EXERCISE:
Print verbatim the lines of the entries from the one containing "to jackson 2.11.4" to the last, inclusive, and no others.
[[ RECORDS PROVIDED open ]]
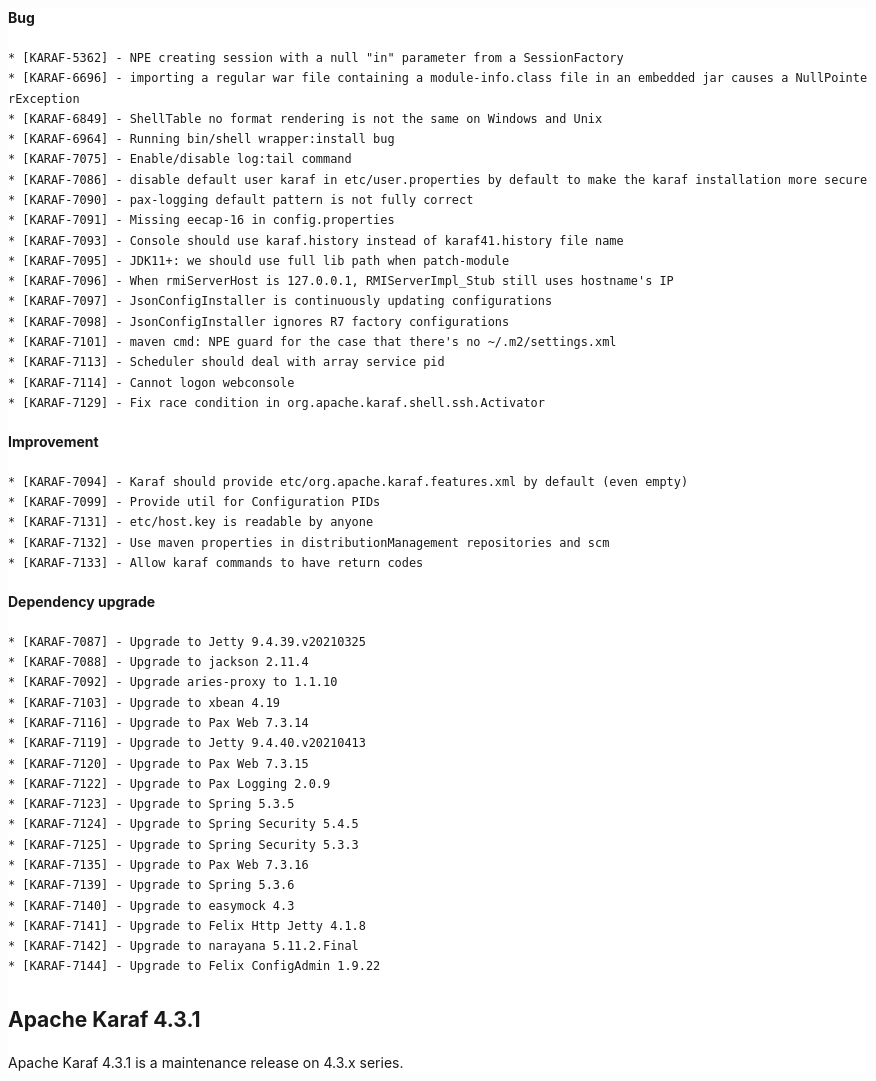 #### Bug
    * [KARAF-5362] - NPE creating session with a null "in" parameter from a SessionFactory
    * [KARAF-6696] - importing a regular war file containing a module-info.class file in an embedded jar causes a NullPointerException
    * [KARAF-6849] - ShellTable no format rendering is not the same on Windows and Unix
    * [KARAF-6964] - Running bin/shell wrapper:install bug
    * [KARAF-7075] - Enable/disable log:tail command
    * [KARAF-7086] - disable default user karaf in etc/user.properties by default to make the karaf installation more secure
    * [KARAF-7090] - pax-logging default pattern is not fully correct
    * [KARAF-7091] - Missing eecap-16 in config.properties
    * [KARAF-7093] - Console should use karaf.history instead of karaf41.history file name
    * [KARAF-7095] - JDK11+: we should use full lib path when patch-module
    * [KARAF-7096] - When rmiServerHost is 127.0.0.1, RMIServerImpl_Stub still uses hostname's IP
    * [KARAF-7097] - JsonConfigInstaller is continuously updating configurations
    * [KARAF-7098] - JsonConfigInstaller ignores R7 factory configurations
    * [KARAF-7101] - maven cmd: NPE guard for the case that there's no ~/.m2/settings.xml
    * [KARAF-7113] - Scheduler should deal with array service pid
    * [KARAF-7114] - Cannot logon webconsole
    * [KARAF-7129] - Fix race condition in org.apache.karaf.shell.ssh.Activator

#### Improvement
    * [KARAF-7094] - Karaf should provide etc/org.apache.karaf.features.xml by default (even empty)
    * [KARAF-7099] - Provide util for Configuration PIDs
    * [KARAF-7131] - etc/host.key is readable by anyone
    * [KARAF-7132] - Use maven properties in distributionManagement repositories and scm
    * [KARAF-7133] - Allow karaf commands to have return codes

#### Dependency upgrade
    * [KARAF-7087] - Upgrade to Jetty 9.4.39.v20210325
    * [KARAF-7088] - Upgrade to jackson 2.11.4
    * [KARAF-7092] - Upgrade aries-proxy to 1.1.10
    * [KARAF-7103] - Upgrade to xbean 4.19
    * [KARAF-7116] - Upgrade to Pax Web 7.3.14
    * [KARAF-7119] - Upgrade to Jetty 9.4.40.v20210413
    * [KARAF-7120] - Upgrade to Pax Web 7.3.15
    * [KARAF-7122] - Upgrade to Pax Logging 2.0.9
    * [KARAF-7123] - Upgrade to Spring 5.3.5
    * [KARAF-7124] - Upgrade to Spring Security 5.4.5
    * [KARAF-7125] - Upgrade to Spring Security 5.3.3
    * [KARAF-7135] - Upgrade to Pax Web 7.3.16
    * [KARAF-7139] - Upgrade to Spring 5.3.6
    * [KARAF-7140] - Upgrade to easymock 4.3
    * [KARAF-7141] - Upgrade to Felix Http Jetty 4.1.8
    * [KARAF-7142] - Upgrade to narayana 5.11.2.Final
    * [KARAF-7144] - Upgrade to Felix ConfigAdmin 1.9.22

## Apache Karaf 4.3.1

Apache Karaf 4.3.1 is a maintenance release on 4.3.x series.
[[ RECORDS PROVIDED closed ]]
SOLUTION:
    * [KARAF-7088] - Upgrade to jackson 2.11.4
    * [KARAF-7092] - Upgrade aries-proxy to 1.1.10
    * [KARAF-7103] - Upgrade to xbean 4.19
    * [KARAF-7116] - Upgrade to Pax Web 7.3.14
    * [KARAF-7119] - Upgrade to Jetty 9.4.40.v20210413
    * [KARAF-7120] - Upgrade to Pax Web 7.3.15
    * [KARAF-7122] - Upgrade to Pax Logging 2.0.9
    * [KARAF-7123] - Upgrade to Spring 5.3.5
    * [KARAF-7124] - Upgrade to Spring Security 5.4.5
    * [KARAF-7125] - Upgrade to Spring Security 5.3.3
    * [KARAF-7135] - Upgrade to Pax Web 7.3.16
    * [KARAF-7139] - Upgrade to Spring 5.3.6
    * [KARAF-7140] - Upgrade to easymock 4.3
    * [KARAF-7141] - Upgrade to Felix Http Jetty 4.1.8
    * [KARAF-7142] - Upgrade to narayana 5.11.2.Final
    * [KARAF-7144] - Upgrade to Felix ConfigAdmin 1.9.22

## Apache Karaf 4.3.1

Apache Karaf 4.3.1 is a maintenance release on 4.3.x series.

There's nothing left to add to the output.